但一般与其是用transposed convolution我们会选择用upsampling+3*3 conv(Deconvolution and Checkerboard Artifacts),具体原因请见这篇文章:Deconvolution and Checkerboard Artifacts (强烈安利distill,blog质量奇高)

再往下说,在实际做project的时候往往没有那么多的训练资源,所以我们得想办法把那些classification预训练模型嵌入到Unet中。ʕ•ᴥ•ʔ

把encoder替换预训练的模型的诀窍在于,如何很好的提取出pretrained models在不同尺度上提取出来的信息,并且如何把它们高效的接在decoder上。常见的用于嫁接的模型有Inception和Mobilenet,但我在这里就分析一下更直观一些的ResNet/ResNeXt这一类的模型:

 
     
def forward(self, x):
        x = self.conv1(x)
        x = self.bn1(x)
        x = self.relu(x)
        x = self.maxpool(x)


        x = self.layer1(x)
        x = self.layer2(x)
        x = self.layer3(x)
        x = self.layer4(x)


        x = self.avgpool(x)
        x = x.view(x.size(0), -1)
        x = self.fc(x)


        return x

我们可以很明显的看出不同尺度的feature map分别是由不同的layer来提取的,我们就可以从中选出几个来做concat,upsample,conv。唯一一点要注意的是千万不要错位concat,否则最后出来的output可能会和输入图大小不同。下面分享一个可行的搭法,其中为了提升各feature map的resolution我移去了原resnet conv1中的pool:

 
     
def __init__(self):
        super().__init__()
        self.resnet = models.resnet34(pretrained=True)

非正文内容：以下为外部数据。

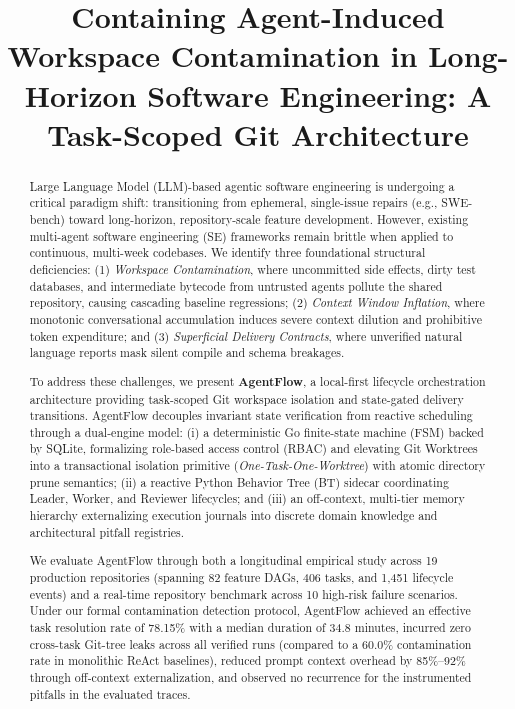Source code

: \documentclass[conference]{IEEEtran}
\begin{document}
\title{Containing Agent-Induced Workspace Contamination in Long-Horizon Software Engineering: A Task-Scoped Git Architecture}

\author{
}

\maketitle

\begin{abstract}
Large Language Model (LLM)-based agentic software engineering is undergoing a critical paradigm shift: transitioning from ephemeral, single-issue repairs (e.g., SWE-bench) toward long-horizon, repository-scale feature development. However, existing multi-agent software engineering (SE) frameworks remain brittle when applied to continuous, multi-week codebases. We identify three foundational structural deficiencies: (1) \textit{Workspace Contamination}, where uncommitted side effects, dirty test databases, and intermediate bytecode from untrusted agents pollute the shared repository, causing cascading baseline regressions; (2) \textit{Context Window Inflation}, where monotonic conversational accumulation induces severe context dilution and prohibitive token expenditure; and (3) \textit{Superficial Delivery Contracts}, where unverified natural language reports mask silent compile and schema breakages.

To address these challenges, we present \textbf{AgentFlow}, a local-first lifecycle orchestration architecture providing task-scoped Git workspace isolation and state-gated delivery transitions. AgentFlow decouples invariant state verification from reactive scheduling through a dual-engine model:
(i) a deterministic Go finite-state machine (FSM) backed by SQLite, formalizing role-based access control (RBAC) and elevating Git Worktrees into a transactional isolation primitive (\textit{One-Task-One-Worktree}) with atomic directory prune semantics;
(ii) a reactive Python Behavior Tree (BT) sidecar coordinating Leader, Worker, and Reviewer lifecycles; and
(iii) an off-context, multi-tier memory hierarchy externalizing execution journals into discrete domain knowledge and architectural pitfall registries.

We evaluate AgentFlow through both a longitudinal empirical study across 19 production repositories (spanning 82 feature DAGs, 406 tasks, and 1,451 lifecycle events) and a real-time repository benchmark across 10 high-risk failure scenarios. Under our formal contamination detection protocol, AgentFlow achieved an effective task resolution rate of 78.15\% with a median duration of 34.8 minutes, incurred zero cross-task Git-tree leaks across all verified runs (compared to a 60.0\% contamination rate in monolithic ReAct baselines), reduced prompt context overhead by 85\%--92\% through off-context externalization, and observed no recurrence for the instrumented pitfalls in the evaluated traces.
\end{abstract}
\end{document}
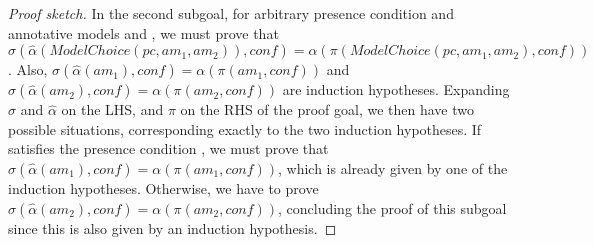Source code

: \begin{proof}[Proof sketch]
 In the second subgoal, for arbitrary presence condition  and annotative models  and , we must prove that 
 $\mathit{\sigma(\hat\alpha(ModelChoice(pc, am_1, am_2)), conf)} = \mathit{\alpha(\pi(ModelChoice(pc, am_1, am_2), conf))}$.
 Also, $\mathit{\sigma(\hat\alpha(am_1), conf)} = \mathit{\alpha(\pi(am_1, conf))}$
 and 
 $\mathit{\sigma(\hat\alpha(am_2), conf)} = \mathit{\alpha(\pi(am_2, conf))}$ are induction hypotheses.
 Expanding $\sigma$ and $\hat\alpha$ on the LHS, and $\pi$ on the RHS of the proof goal, we then have two possible situations, corresponding exactly to the two induction hypotheses.
 If  satisfies the presence condition , we must prove that
 $\mathit{\sigma(\hat\alpha(am_1), conf)} = \mathit{\alpha(\pi(am_1, conf))}$, 
 which is already given by one of the induction hypotheses.
 Otherwise, we have to prove 
 $\mathit{\sigma(\hat\alpha(am_2), conf)} = \mathit{\alpha(\pi(am_2, conf))}$, 
 concluding the proof of this subgoal since this is also given by an induction hypothesis.
\end{proof}
 

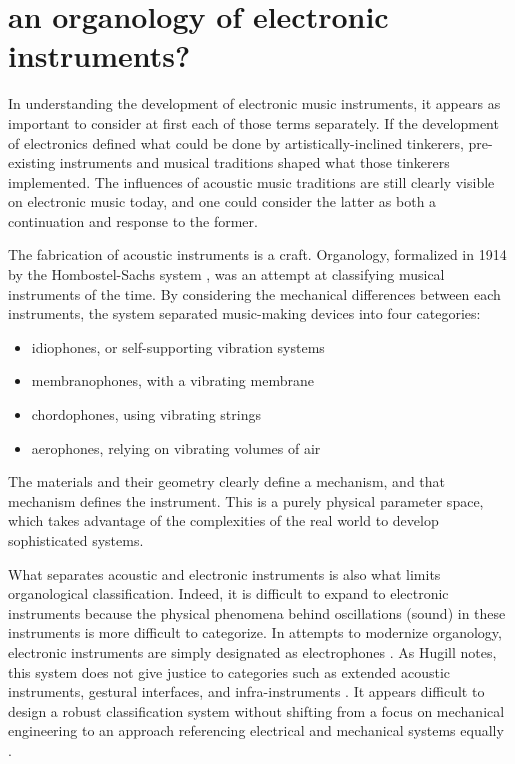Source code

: \section{an organology of electronic instruments?}  

In understanding the development of electronic music instruments, it appears as important to consider at first each of those terms separately. If the development of electronics defined what could be done by artistically-inclined tinkerers, pre-existing instruments and musical traditions shaped what those tinkerers implemented. The influences of acoustic music traditions are still clearly visible on electronic music today, and one could consider the latter as both a continuation and response to the former. 

The fabrication of acoustic instruments is a craft. Organology, formalized in 1914 by the Hombostel-Sachs system \cite{von1961}, was an attempt at classifying musical instruments of the time. By considering the mechanical differences between each instruments, the system separated music-making devices into four categories: 

\begin{itemize}
	\item idiophones, or self-supporting vibration systems
	\item membranophones, with a vibrating membrane
	\item chordophones, using vibrating strings
	\item aerophones, relying on vibrating volumes of air
\end{itemize}

The materials and their geometry clearly define a mechanism, and that mechanism defines the instrument. This is a purely physical parameter space, which takes advantage of the complexities of the real world to develop sophisticated systems. 

What separates acoustic and electronic instruments is also what limits organological classification. Indeed, it is difficult to expand to electronic instruments because the physical phenomena behind oscillations (sound) in these instruments is more difficult to categorize. In attempts to modernize organology, electronic instruments are simply designated as electrophones \cite{hugill2012}. As Hugill notes, this system does not give justice to categories such as extended acoustic instruments, gestural interfaces, and infra-instruments \cite{bowers2005}. It appears difficult to design a robust classification system without shifting from a focus on mechanical engineering to an approach referencing electrical and mechanical systems equally \cite{haslett2005}.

        self.conv1 = nn.Sequential(
            self.resnet.conv1,
            self.resnet.bn1,
            self.resnet.relu,
        )


        self.encoder2 = self.resnet.layer1 # 64
        self.encoder3 = self.resnet.layer2 #128
        self.encoder4 = self.resnet.layer3 #256
        self.encoder5 = self.resnet.layer4 #512


        self.center = nn.Sequential(
            ConvBn2d(512,512,kernel_size=3,padding=1),
            nn.ReLU(inplace=True),
            ConvBn2d(512,256,kernel_size=3,padding=1),
            nn.ReLU(inplace=True),
            nn.MaxPool2d(kernel_size=2,stride=2),
        )


        self.decoder5 = Decoder(256+512,512,64)
        self.decoder4 = Decoder(64 +256,256,64)
        self.decoder3 = Decoder(64 +128,128,64)
        self.decoder2 = Decoder(64 +64 ,64 ,64)
        self.decoder1 = Decoder(64     ,32 ,64)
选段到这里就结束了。